Thanks, Tony. Most interesting. I am not sure however how we can resolve these questions, in a wholly satisfactory way, before legislating. I see in para 24 of the Joint Committee's report that the department, presumably with the backing of Treasury Counsel and/or its own lawyers thinks, unlike the Committee, that academies and trust schools are public bodies. It is conceivable that after some discussion one will see the other's point of view. In the end however some aggrieved parent or defensive school may elicit a judgment contrary to the opinion of the legislators. Other questions may also arise in practice and probably will. Nevertheless, since we do try specifically to HRA-proof new legislation, is there an argument for some kind of constitutional body which would issue an appropriate certificate, which would in turn be binding on the courts?

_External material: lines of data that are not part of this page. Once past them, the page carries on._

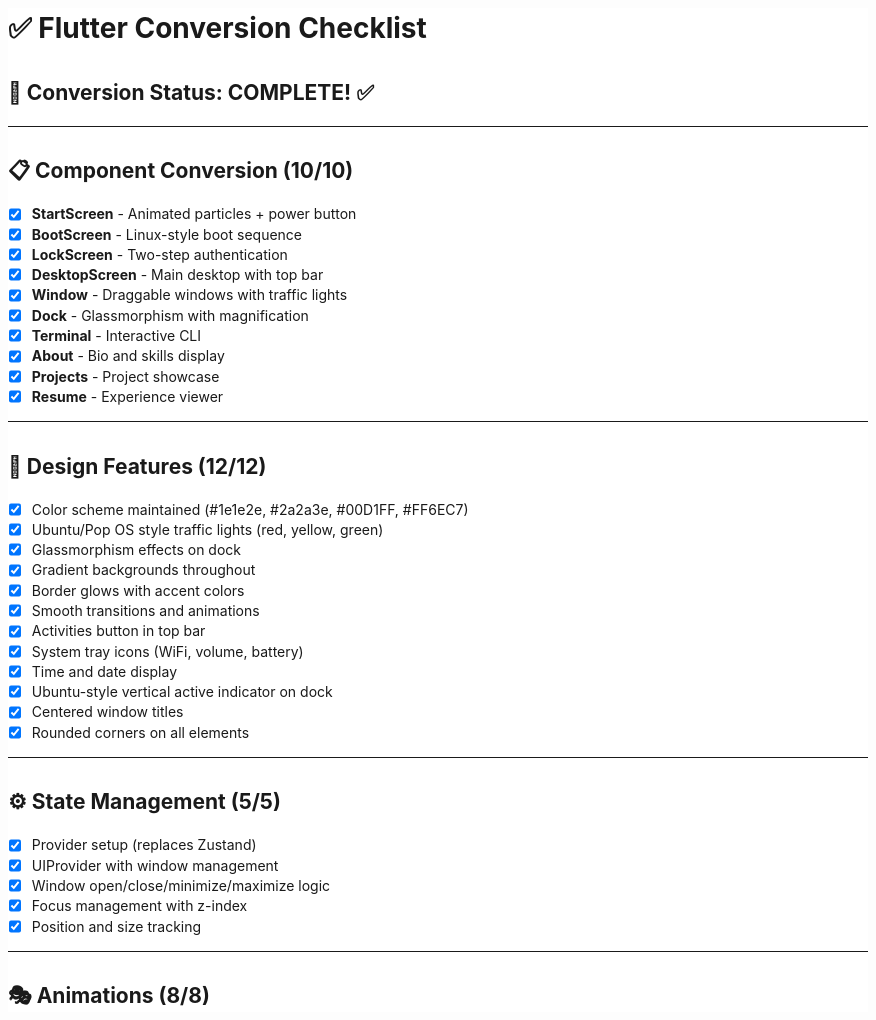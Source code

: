 # ✅ Flutter Conversion Checklist

## 🎯 Conversion Status: **COMPLETE!** ✅

---

## 📋 Component Conversion (10/10)

- [x] **StartScreen** - Animated particles + power button
- [x] **BootScreen** - Linux-style boot sequence  
- [x] **LockScreen** - Two-step authentication
- [x] **DesktopScreen** - Main desktop with top bar
- [x] **Window** - Draggable windows with traffic lights
- [x] **Dock** - Glassmorphism with magnification
- [x] **Terminal** - Interactive CLI
- [x] **About** - Bio and skills display
- [x] **Projects** - Project showcase
- [x] **Resume** - Experience viewer

---

## 🎨 Design Features (12/12)

- [x] Color scheme maintained (#1e1e2e, #2a2a3e, #00D1FF, #FF6EC7)
- [x] Ubuntu/Pop OS style traffic lights (red, yellow, green)
- [x] Glassmorphism effects on dock
- [x] Gradient backgrounds throughout
- [x] Border glows with accent colors
- [x] Smooth transitions and animations
- [x] Activities button in top bar
- [x] System tray icons (WiFi, volume, battery)
- [x] Time and date display
- [x] Ubuntu-style vertical active indicator on dock
- [x] Centered window titles
- [x] Rounded corners on all elements

---

## ⚙️ State Management (5/5)

- [x] Provider setup (replaces Zustand)
- [x] UIProvider with window management
- [x] Window open/close/minimize/maximize logic
- [x] Focus management with z-index
- [x] Position and size tracking

---

## 🎭 Animations (8/8)
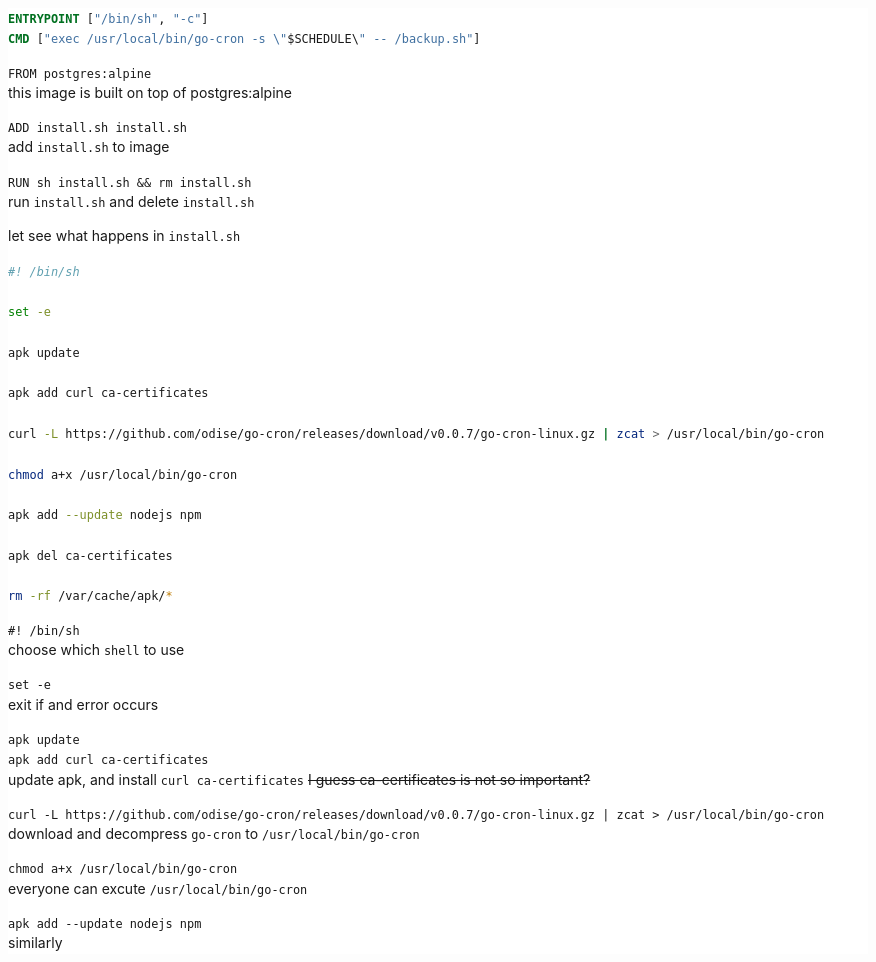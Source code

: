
 ```dockerfile
ENTRYPOINT ["/bin/sh", "-c"]
CMD ["exec /usr/local/bin/go-cron -s \"$SCHEDULE\" -- /backup.sh"]
```

`FROM postgres:alpine`
<br/>this image is built on top of postgres:alpine

`ADD install.sh install.sh`
<br/>add `install.sh` to image

`RUN sh install.sh && rm install.sh`
<br /> run `install.sh` and delete `install.sh`

let see what happens in `install.sh`

```bash
#! /bin/sh

set -e

apk update

apk add curl ca-certificates

curl -L https://github.com/odise/go-cron/releases/download/v0.0.7/go-cron-linux.gz | zcat > /usr/local/bin/go-cron

chmod a+x /usr/local/bin/go-cron

apk add --update nodejs npm

apk del ca-certificates

rm -rf /var/cache/apk/*
```

`#! /bin/sh`
<br/>choose which `shell` to use

`set -e`
<br/>exit if and error occurs

`apk update`
<br/>`apk add curl ca-certificates`
<br/>update apk, and install `curl ca-certificates`
~~I guess ca-certificates is not so important?~~

`curl -L https://github.com/odise/go-cron/releases/download/v0.0.7/go-cron-linux.gz | zcat > /usr/local/bin/go-cron`
<br/> download and decompress `go-cron` to `/usr/local/bin/go-cron`

`chmod a+x /usr/local/bin/go-cron`
<br/> everyone can excute `/usr/local/bin/go-cron`

`apk add --update nodejs npm`
<br/>similarly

Posted by: Ronnie Smartt | 06 February 2006 at 05:34 PM
Ronnie,
>>Nevertheless, since we do try specifically to HRA-proof new legislation, is there an argument for some kind of constitutional body which would issue an appropriate certificate, which would in turn be binding on the courts?>>
If I may jump in from Spain, I would say that that is precisely what the Constitutional Court is for. A few years ago the Spanish Parliament passed a law banning any political party that was part of a terrorist organisation; clearly it was aimed at Batasuna, the Sinn Fein equivalent. The judges of the Constitutional Court gave it the green light.
Of course, you do need a defined, written Constitution for the Constitutional Court to interpret...

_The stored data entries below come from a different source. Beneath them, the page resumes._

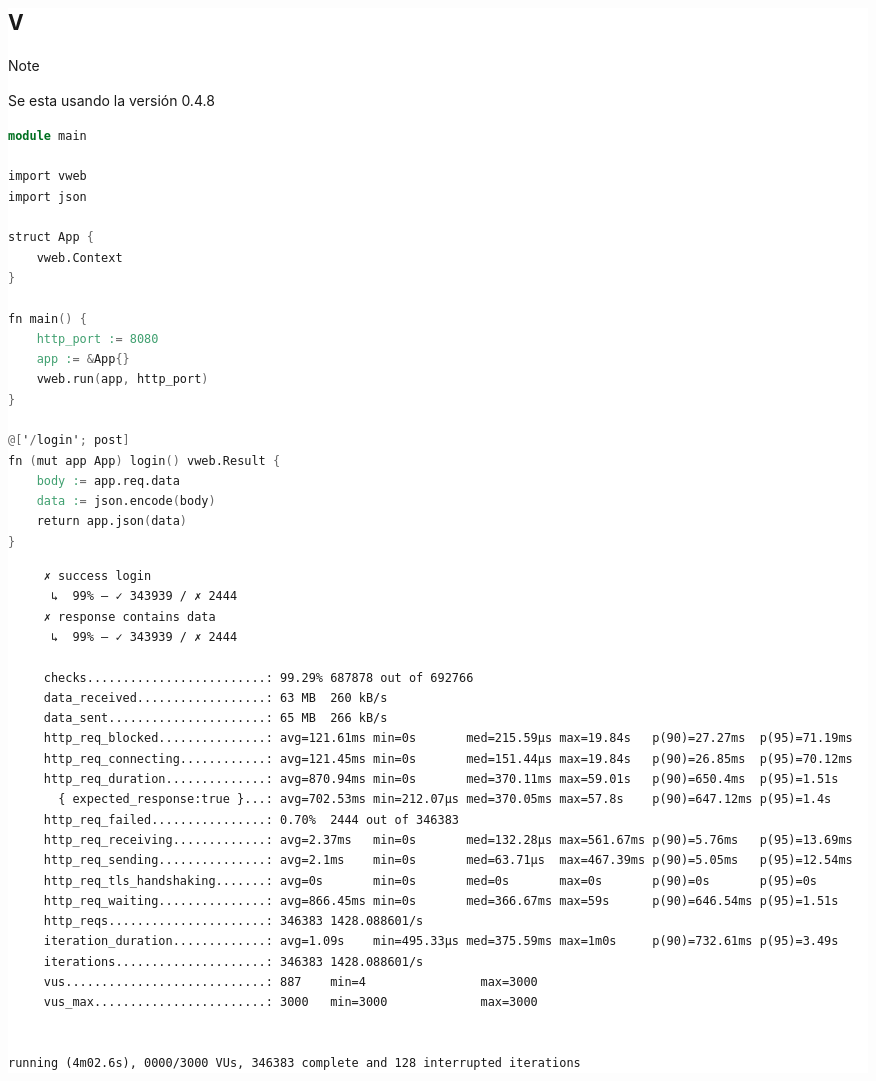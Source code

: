 ## V

> [!NOTE]
> Se esta usando la versión 0.4.8

```v
module main

import vweb
import json

struct App {
	vweb.Context
}

fn main() {
	http_port := 8080
	app := &App{}
	vweb.run(app, http_port)
}

@['/login'; post]
fn (mut app App) login() vweb.Result {
	body := app.req.data
	data := json.encode(body)
	return app.json(data)
}
```

```txt
     ✗ success login
      ↳  99% — ✓ 343939 / ✗ 2444
     ✗ response contains data
      ↳  99% — ✓ 343939 / ✗ 2444

     checks.........................: 99.29% 687878 out of 692766
     data_received..................: 63 MB  260 kB/s
     data_sent......................: 65 MB  266 kB/s
     http_req_blocked...............: avg=121.61ms min=0s       med=215.59µs max=19.84s   p(90)=27.27ms  p(95)=71.19ms
     http_req_connecting............: avg=121.45ms min=0s       med=151.44µs max=19.84s   p(90)=26.85ms  p(95)=70.12ms
     http_req_duration..............: avg=870.94ms min=0s       med=370.11ms max=59.01s   p(90)=650.4ms  p(95)=1.51s  
       { expected_response:true }...: avg=702.53ms min=212.07µs med=370.05ms max=57.8s    p(90)=647.12ms p(95)=1.4s   
     http_req_failed................: 0.70%  2444 out of 346383
     http_req_receiving.............: avg=2.37ms   min=0s       med=132.28µs max=561.67ms p(90)=5.76ms   p(95)=13.69ms
     http_req_sending...............: avg=2.1ms    min=0s       med=63.71µs  max=467.39ms p(90)=5.05ms   p(95)=12.54ms
     http_req_tls_handshaking.......: avg=0s       min=0s       med=0s       max=0s       p(90)=0s       p(95)=0s     
     http_req_waiting...............: avg=866.45ms min=0s       med=366.67ms max=59s      p(90)=646.54ms p(95)=1.51s  
     http_reqs......................: 346383 1428.088601/s
     iteration_duration.............: avg=1.09s    min=495.33µs med=375.59ms max=1m0s     p(90)=732.61ms p(95)=3.49s  
     iterations.....................: 346383 1428.088601/s
     vus............................: 887    min=4                max=3000
     vus_max........................: 3000   min=3000             max=3000


running (4m02.6s), 0000/3000 VUs, 346383 complete and 128 interrupted iterations
```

Posted by: peterharvey | 06 February 2006 at 09:15 PM
No, Peter. If I may intrude again on Tony's space and patience, I was not thinking of a written constitution but simply of a relationship between a proposed law and the HRA Perhaps I should think more widely.
Posted by: Ronnie Smartt | 06 February 2006 at 10:58 PM
It seems to me that the problem is that the British doctrine of Parliamntary sovereignty makes it impossible to entrench anything because anything can be changed by a simple majority in Parliament. The HRA could be repealed for example, or amended by Parliament with no authority in a position to prevent it.
The purpose of a written Constitution is not to codify what happens now, but to establish a framework that can't be tinkered with for short-term advantage.
Posted by: peterharvey | 07 February 2006 at 04:50 PM
Peter,
The HRA could of course be repealed, but HMG would have to withdraw both from the EU and the Council of Europe to escape the Convention's provisions. I suspect that's about as unlikely to happen as the re-introduction of the death penalty!.
t
Posted by: Tony Hatfield | 07 February 2006 at 05:27 PM
Tony,
What you say is of course true. But the UK is already the only country that feels that waging the GWOT requires a derogation from part of the ECHR.